Illustration: Nashmia Shah

A vast majority of development projects in higher education focus on building infrastructure and jobs. And since the creation of the Higher Education Commission (HEC) in 2002 there have been thousands of them. So much so, that it is now argued that the focus on job creation has become the primary output of the HEC and not a by-product of organising a better education system.
Yet the HEC has been cited as a prime example of how reform of moribund and unproductive ministries should be undertaken in Pakistan. In the first five years of its existence (2002-2007), the HEC brought about a major increase in the funds invested in universities across the country. During this first half decade, the HEC touted that it had overseen a purported increase of 5,000 percent in the budget allocated to the higher education sector. This was hailed unequivocally as a great success.
When the funds-starved higher education sector began to receive much needed inflow of cash, things certainly appeared to look better. Universities repaired their long dilapidated infrastructure. They sent their faculty to pursue PhDs abroad. They invested in scientific equipment and labs. They were able to increase enrolment to make tertiary education accessible to more people.
Read: HEC — stormy times up ahead
But with these improvements and accomplishments came many burdens. There was more money than there were ideas. Our academic institutions became flush with cash, relatively speaking, but it was far more cash than they had the capacity to spend intelligently.
Pakistan’s Higher Education Commission has had a roller-coaster history but part of the problems of higher education have to do with the government throwing money at problems rather than strategising and making smart investments. As much-needed reforms began to be undertaken, however, a former Planning Commission member warns that an effort is underway to revert back to old and wasteful ways of doing things
In hindsight, it is now visible that the pumping of money in the higher education sector was not such an unqualified success after all.
FLUSH WITH MONEY
Throwing money at a problem is hardly ever the solution, particularly for complex societal puzzles.

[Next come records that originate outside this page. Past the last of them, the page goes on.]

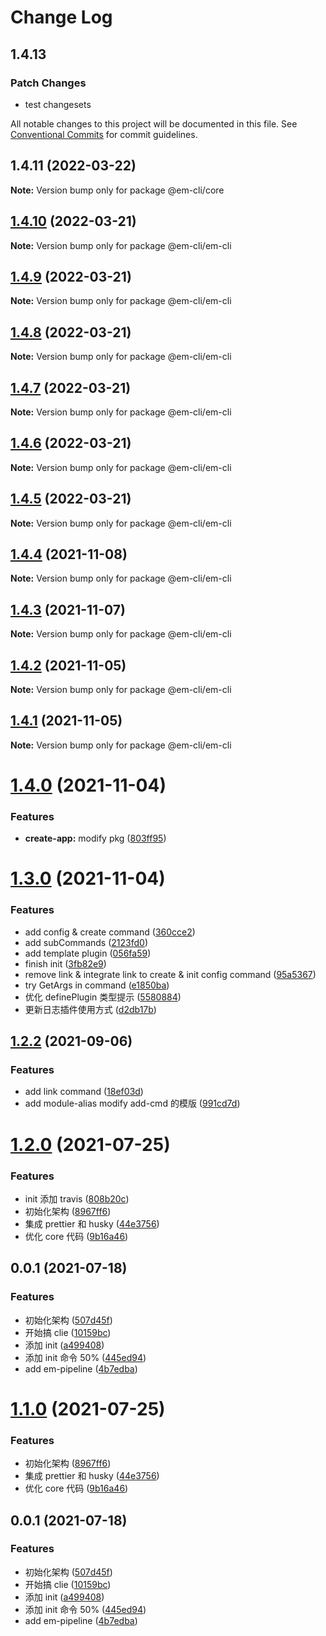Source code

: # Change Log

## 1.4.13

### Patch Changes

- test changesets

All notable changes to this project will be documented in this file.
See [Conventional Commits](https://conventionalcommits.org) for commit guidelines.

## 1.4.11 (2022-03-22)

**Note:** Version bump only for package @em-cli/core

## [1.4.10](https://github.com/edisonLzy/em-cli/compare/@em-cli/em-cli@1.4.9...@em-cli/em-cli@1.4.10) (2022-03-21)

**Note:** Version bump only for package @em-cli/em-cli

## [1.4.9](https://github.com/edisonLzy/em-cli/compare/@em-cli/em-cli@1.4.8...@em-cli/em-cli@1.4.9) (2022-03-21)

**Note:** Version bump only for package @em-cli/em-cli

## [1.4.8](https://github.com/edisonLzy/em-cli/compare/@em-cli/em-cli@1.4.7...@em-cli/em-cli@1.4.8) (2022-03-21)

**Note:** Version bump only for package @em-cli/em-cli

## [1.4.7](https://github.com/edisonLzy/em-cli/compare/@em-cli/em-cli@1.4.6...@em-cli/em-cli@1.4.7) (2022-03-21)

**Note:** Version bump only for package @em-cli/em-cli

## [1.4.6](https://github.com/edisonLzy/em-cli/compare/@em-cli/em-cli@1.4.4...@em-cli/em-cli@1.4.6) (2022-03-21)

**Note:** Version bump only for package @em-cli/em-cli

## [1.4.5](https://github.com/edisonLzy/em-cli/compare/@em-cli/em-cli@1.4.4...@em-cli/em-cli@1.4.5) (2022-03-21)

**Note:** Version bump only for package @em-cli/em-cli

## [1.4.4](https://github.com/edisonLzy/mono-cli/compare/@em-cli/em-cli@1.4.3...@em-cli/em-cli@1.4.4) (2021-11-08)

**Note:** Version bump only for package @em-cli/em-cli

## [1.4.3](https://github.com/edisonLzy/mono-cli/compare/@em-cli/em-cli@1.4.2...@em-cli/em-cli@1.4.3) (2021-11-07)

**Note:** Version bump only for package @em-cli/em-cli

## [1.4.2](https://github.com/edisonLzy/mono-cli/compare/@em-cli/em-cli@1.4.1...@em-cli/em-cli@1.4.2) (2021-11-05)

**Note:** Version bump only for package @em-cli/em-cli

## [1.4.1](https://github.com/edisonLzy/mono-cli/compare/@em-cli/em-cli@1.4.0...@em-cli/em-cli@1.4.1) (2021-11-05)

**Note:** Version bump only for package @em-cli/em-cli

# [1.4.0](https://github.com/edisonLzy/mono-cli/compare/@em-cli/em-cli@1.3.0...@em-cli/em-cli@1.4.0) (2021-11-04)

### Features

- **create-app:** modify pkg ([803ff95](https://github.com/edisonLzy/mono-cli/commit/803ff95fcba3816e49a99ea037b69b0ba7ca1f32))

# [1.3.0](https://github.com/edisonLzy/mono-cli/compare/@em-cli/em-cli@1.2.2...@em-cli/em-cli@1.3.0) (2021-11-04)

### Features

- add config & create command ([360cce2](https://github.com/edisonLzy/mono-cli/commit/360cce2055824602ea705a7de6a57e3d39249718))
- add subCommands ([2123fd0](https://github.com/edisonLzy/mono-cli/commit/2123fd0e78f7b1f9d43f7f31fc33c5f76c2f93ae))
- add template plugin ([056fa59](https://github.com/edisonLzy/mono-cli/commit/056fa591344847f7ba799827360a0ce9d189753f))
- finish init ([3fb82e9](https://github.com/edisonLzy/mono-cli/commit/3fb82e9ae7136558eb1a8df16ee43838b62b3673))
- remove link & integrate link to create & init config command ([95a5367](https://github.com/edisonLzy/mono-cli/commit/95a53677575d8a5c81942b401191fd96cb9fd803))
- try GetArgs in command ([e1850ba](https://github.com/edisonLzy/mono-cli/commit/e1850bad8ff4d62496e7b7dc9f98f874c36b127c))
- 优化 definePlugin 类型提示 ([5580884](https://github.com/edisonLzy/mono-cli/commit/5580884cf54c63e8429a00cf8805d0901c8c4f69))
- 更新日志插件使用方式 ([d2db17b](https://github.com/edisonLzy/mono-cli/commit/d2db17bb5a4c4a5f48681ce57932936794110cb5))

## [1.2.2](https://github.com/edisonLzy/mono-cli/compare/@em-cli/em-cli@1.2.1...@em-cli/em-cli@1.2.2) (2021-09-06)

### Features

- add link command ([18ef03d](https://github.com/edisonLzy/mono-cli/commit/18ef03d4488ec666db9a46128ee2f9970675a0d3))
- add module-alias modify add-cmd 的模版 ([991cd7d](https://github.com/edisonLzy/mono-cli/commit/991cd7d6b9b0259c35a498b49b0eafa7d7c68c7c))

# [1.2.0](https://github.com/edisonLzy/mono-cli/compare/@em-cli/em-cli@1.0.6...@em-cli/em-cli@1.2.0) (2021-07-25)

### Features

- init 添加 travis ([808b20c](https://github.com/edisonLzy/mono-cli/commit/808b20cbfa01e520a59259d8471b4a959bd721da))
- 初始化架构 ([8967ff6](https://github.com/edisonLzy/mono-cli/commit/8967ff6ec5de7587f373acee70e7b9557f46367c))
- 集成 prettier 和 husky ([44e3756](https://github.com/edisonLzy/mono-cli/commit/44e3756b822d96636eb0a4911c003c364e8db7d8))
- 优化 core 代码 ([9b16a46](https://github.com/edisonLzy/mono-cli/commit/9b16a461774311dd45133c0ee23c8a50e098e098))

## 0.0.1 (2021-07-18)

### Features

- 初始化架构 ([507d45f](https://github.com/edisonLzy/mono-cli/commit/507d45fe2072c1d09a77af78307e02679d711fb4))
- 开始搞 clie ([10159bc](https://github.com/edisonLzy/mono-cli/commit/10159bc42ccc9b79d17608279ab34ba33c214c20))
- 添加 init ([a499408](https://github.com/edisonLzy/mono-cli/commit/a4994083d5046aa49d22afd9a445b01e30305b63))
- 添加 init 命令 50% ([445ed94](https://github.com/edisonLzy/mono-cli/commit/445ed94a0479aca3d5cc0e3aabc9f38dcf30734f))
- add em-pipeline ([4b7edba](https://github.com/edisonLzy/mono-cli/commit/4b7edba43e2fa5c68c822264f52cc609ace22071))

# [1.1.0](https://github.com/edisonLzy/mono-cli/compare/@em-cli/em-cli@1.0.6...@em-cli/em-cli@1.1.0) (2021-07-25)

### Features

- 初始化架构 ([8967ff6](https://github.com/edisonLzy/mono-cli/commit/8967ff6ec5de7587f373acee70e7b9557f46367c))
- 集成 prettier 和 husky ([44e3756](https://github.com/edisonLzy/mono-cli/commit/44e3756b822d96636eb0a4911c003c364e8db7d8))
- 优化 core 代码 ([9b16a46](https://github.com/edisonLzy/mono-cli/commit/9b16a461774311dd45133c0ee23c8a50e098e098))

## 0.0.1 (2021-07-18)

### Features

- 初始化架构 ([507d45f](https://github.com/edisonLzy/mono-cli/commit/507d45fe2072c1d09a77af78307e02679d711fb4))
- 开始搞 clie ([10159bc](https://github.com/edisonLzy/mono-cli/commit/10159bc42ccc9b79d17608279ab34ba33c214c20))
- 添加 init ([a499408](https://github.com/edisonLzy/mono-cli/commit/a4994083d5046aa49d22afd9a445b01e30305b63))
- 添加 init 命令 50% ([445ed94](https://github.com/edisonLzy/mono-cli/commit/445ed94a0479aca3d5cc0e3aabc9f38dcf30734f))
- add em-pipeline ([4b7edba](https://github.com/edisonLzy/mono-cli/commit/4b7edba43e2fa5c68c822264f52cc609ace22071))
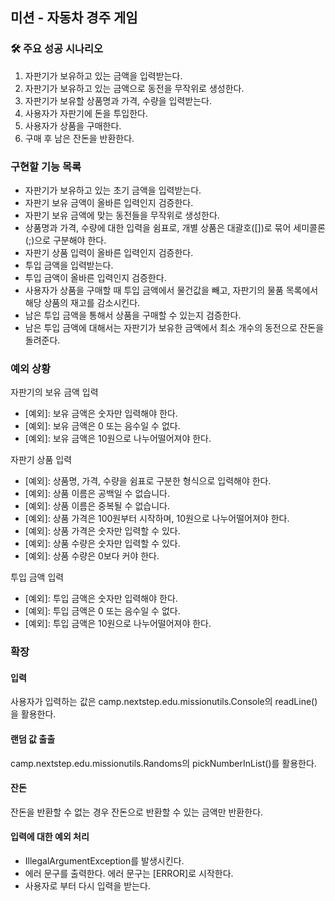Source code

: ## 미션 - 자동차 경주 게임

### 🛠️️ 주요 성공 시나리오

1. 자판기가 보유하고 있는 금액을 입력받는다.
2. 자판기가 보유하고 있는 금액으로 동전을 무작위로 생성한다.
3. 자판기가 보유할 상품명과 가격, 수량을 입력받는다.
4. 사용자가 자판기에 돈을 투입한다.
5. 사용자가 상품을 구매한다.
6. 구매 후 남은 잔돈을 반환한다.

### 구현할 기능 목록

- 자판기가 보유하고 있는 초기 금액을 입력받는다.
- 자판기 보유 금액이 올바른 입력인지 검증한다.
- 자판기 보유 금액에 맞는 동전들을 무작위로 생성한다.
- 상품명과 가격, 수량에 대한 입력을 쉼표로, 개별 상품은 대괄호([])로 묶어 세미콜론(;)으로 구분해야 한다.
- 자판기 상품 입력이 올바른 입력인지 검증한다.
- 투입 금액을 입력받는다.
- 투입 금액이 올바른 입력인지 검증한다.
- 사용자가 상품을 구매할 때 투입 금액에서 물건값을 빼고, 자판기의 물품 목록에서 해당 상품의 재고를 감소시킨다.
- 남은 투입 금액을 통해서 상품을 구매할 수 있는지 검증한다.
- 남은 투입 금액에 대해서는 자판기가 보유한 금액에서 최소 개수의 동전으로 잔돈을 돌려준다.

### 예외 상황

자판기의 보유 금액 입력

- [예외]: 보유 금액은 숫자만 입력해야 한다.
- [예외]: 보유 금액은 0 또는 음수일 수 없다.
- [예외]: 보유 금액은 10원으로 나누어떨어져야 한다.

자판기 상품 입력

- [예외]: 상품명, 가격, 수량을 쉼표로 구분한 형식으로 입력해야 한다.
- [예외]: 상품 이름은 공백일 수 없습니다.
- [예외]: 상품 이름은 중복될 수 없습니다.
- [예외]: 상품 가격은 100원부터 시작하며, 10원으로 나누어떨어져야 한다.
- [예외]: 상품 가격은 숫자만 입력할 수 있다.
- [예외]: 상품 수량은 숫자만 입력할 수 있다.
- [예외]: 상품 수량은 0보다 커야 한다.

투입 금액 입력

- [예외]: 투입 금액은 숫자만 입력해야 한다.
- [예외]: 투입 금액은 0 또는 음수일 수 없다.
- [예외]: 투입 금액은 10원으로 나누어떨어져야 한다.

### 확장

#### 입력

사용자가 입력하는 값은 camp.nextstep.edu.missionutils.Console의 readLine()을 활용한다.

#### 랜덤 값 출출

camp.nextstep.edu.missionutils.Randoms의 pickNumberInList()를 활용한다.

#### 잔돈

잔돈을 반환할 수 없는 경우 잔돈으로 반환할 수 있는 금액만 반환한다.

#### 입력에 대한 예외 처리

- IllegalArgumentException를 발생시킨다.
- 에러 문구를 출력한다. 에러 문구는 [ERROR]로 시작한다.
- 사용자로 부터 다시 입력을 받는다.
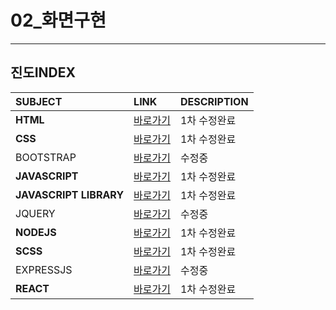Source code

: # 02_화면구현



---
진도INDEX
---
|SUBJECT|LINK|DESCRIPTION|
|:---|:---|:---|
|**HTML**|[바로가기](./DOCUMENT/01HTML)|1차 수정완료|
|**CSS**|[바로가기](./DOCUMENT/02CSS)|1차 수정완료|
|BOOTSTRAP|[바로가기](./DOCUMENT/03BOOTSTRAP)|수정중|
|**JAVASCRIPT**|[바로가기](./DOCUMENT/04JS)|1차 수정완료|
|**JAVASCRIPT LIBRARY**|[바로가기](./DOCUMENT/05JS_LIB)|1차 수정완료|
|JQUERY|[바로가기](./DOCUMENT/06JQUERY)|수정중|
|**NODEJS**|[바로가기](./DOCUMENT/07NODEJS)|1차 수정완료|
|**SCSS**|[바로가기](./DOCUMENT/08SCSS)|1차 수정완료|
|EXPRESSJS|[바로가기](./DOCUMENT/10EXPRESSJS)|수정중|
|**REACT**|[바로가기](./DOCUMENT/09REACT)|1차 수정완료|


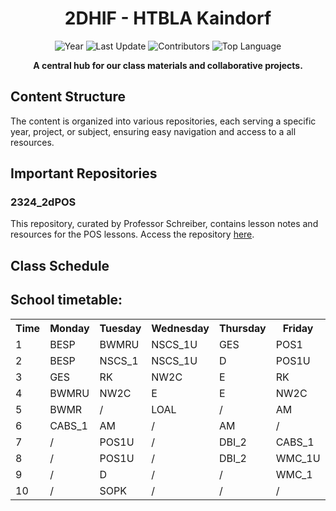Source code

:<h1 align="center">2DHIF - HTBLA Kaindorf</h1>
  
<div align="center">
  <img src="https://img.shields.io/badge/Year-2023/2024-blue" alt="Year">
  <img src="https://img.shields.io/badge/Last%20Update-October%206,%202023-green" alt="Last Update">
  <img src="https://img.shields.io/badge/Students-26-orange" alt="Contributors">
  <img src="https://img.shields.io/badge/Top%20Language-Java-yellow" alt="Top Language">
</div>

<p align="center"><b>A central hub for our class materials and collaborative projects.</b></p>


## Content Structure

The content is organized into various repositories, each serving a specific year, project, or subject, ensuring easy navigation and access to a all resources.


## Important Repositories

### 2324_2dPOS
This repository, curated by Professor Schreiber, contains lesson notes and resources for the POS lessons. Access the repository [here](https://github.com/2DHIF22/2324_2dPOS).

## Class Schedule

<h2>School timetable:</h2>
        <table>
            <tr>
                <th><b>Time</b></th>
                <th><b>Monday</b></th>
                <th><b>Tuesday</b></th>
                <th><b>Wednesday</b></th>
                <th><b>Thursday</b></th>
                <th><b>Friday</b></th>
            </tr>
            <tr>
                <td>1</td>
                <td>BESP</td>
                <td>BWMRU</td>
                <td>NSCS_1U</td>
                <td>GES</td>
                <td>POS1</td>
            </tr>
            <tr>
                <td>2</td>
                <td>BESP</td>
                <td>NSCS_1</td>
                <td>NSCS_1U</td>
                <td>D</td>
                <td>POS1U</td>
            </tr>
            <tr>
                <td>3</td>
                <td>GES</td>
                <td>RK</td>
                <td>NW2C</td>
                <td>E</td>
                <td>RK</td>
            </tr>
            <tr>
                <td>4</td>
                <td>BWMRU</td>
                <td>NW2C</td>
                <td>E</td>
                <td>E</td>
                <td>NW2C</td>
            </tr>
            <tr>
                <td>5</td>
                <td>BWMR</td>
                <td>/</td>
                <td>LOAL</td>
                <td>/</td>
                <td>AM</td>
            </tr>
            <tr>
                <td>6</td>
                <td>CABS_1</td>
                <td>AM</td>
                <td>/</td>
                <td>AM</td>
                <td>/</td>
            </tr>
            <tr>
                <td>7</td>
                <td>/</td>
                <td>POS1U</td>
                <td>/</td>
                <td>DBI_2</td>
                <td>CABS_1</td>
            </tr>
            <tr>
                <td>8</td>
                <td>/</td>
                <td>POS1U</td>
                <td>/</td>
                <td>DBI_2</td>
                <td>WMC_1U</td>
            </tr>
            <tr>
                <td>9</td>
                <td>/</td>
                <td>D</td>
                <td>/</td>
                <td>/</td>
                <td>WMC_1</td>
            </tr>
            <tr>
                <td>10</td>
                <td>/</td>
                <td>SOPK</td>
                <td>/</td>
                <td>/</td>
                <td>/</td>
            </tr>
        </table>
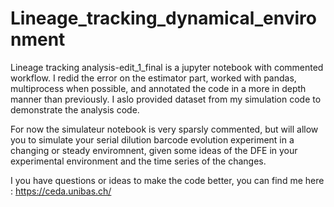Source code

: # Lineage_tracking_dynamical_environment

Lineage tracking analysis-edit_1_final is a jupyter notebook with commented workflow. I redid the error on the estimator part, worked with pandas, multiprocess when possible, and annotated the code in a more in depth manner than previously. I aslo provided dataset from my simulation code to demonstrate the analysis code.

For now the simulateur notebook is very sparsly commented, but will allow you to simulate your serial dilution barcode evolution experiment in a changing or steady enviromnent, given some ideas of the DFE in your experimental environment and the time series of the changes.

I you have questions or ideas to make the code better, you can find me here : https://ceda.unibas.ch/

In fact it is, more often than not, part of the problem itself.
Money can be a solution in relatively simpler scenarios where solutions scale linearly, such as retiring public debt, or where the underlying intervention is well-established and its scale is straightforward, such as building more schools leads to enrolling more out-of-school children into schools. But even here, rather than blindly throwing money at the problem as a quick fix, one must carefully watch out for the perils of saturation, of the impact on quality of outcomes, and of the ability (or lack thereof) of absorbing money.
For more complex problems, such as how to make Pakistan’s higher education system more productive, impactful and globally competitive, or how to reform our public science and technology infrastructure so that it starts delivering results, fund allocations should be carefully planned. Yet, blindly throwing money to solve a problem has often been the first resort and primary modus operandi of some policymakers.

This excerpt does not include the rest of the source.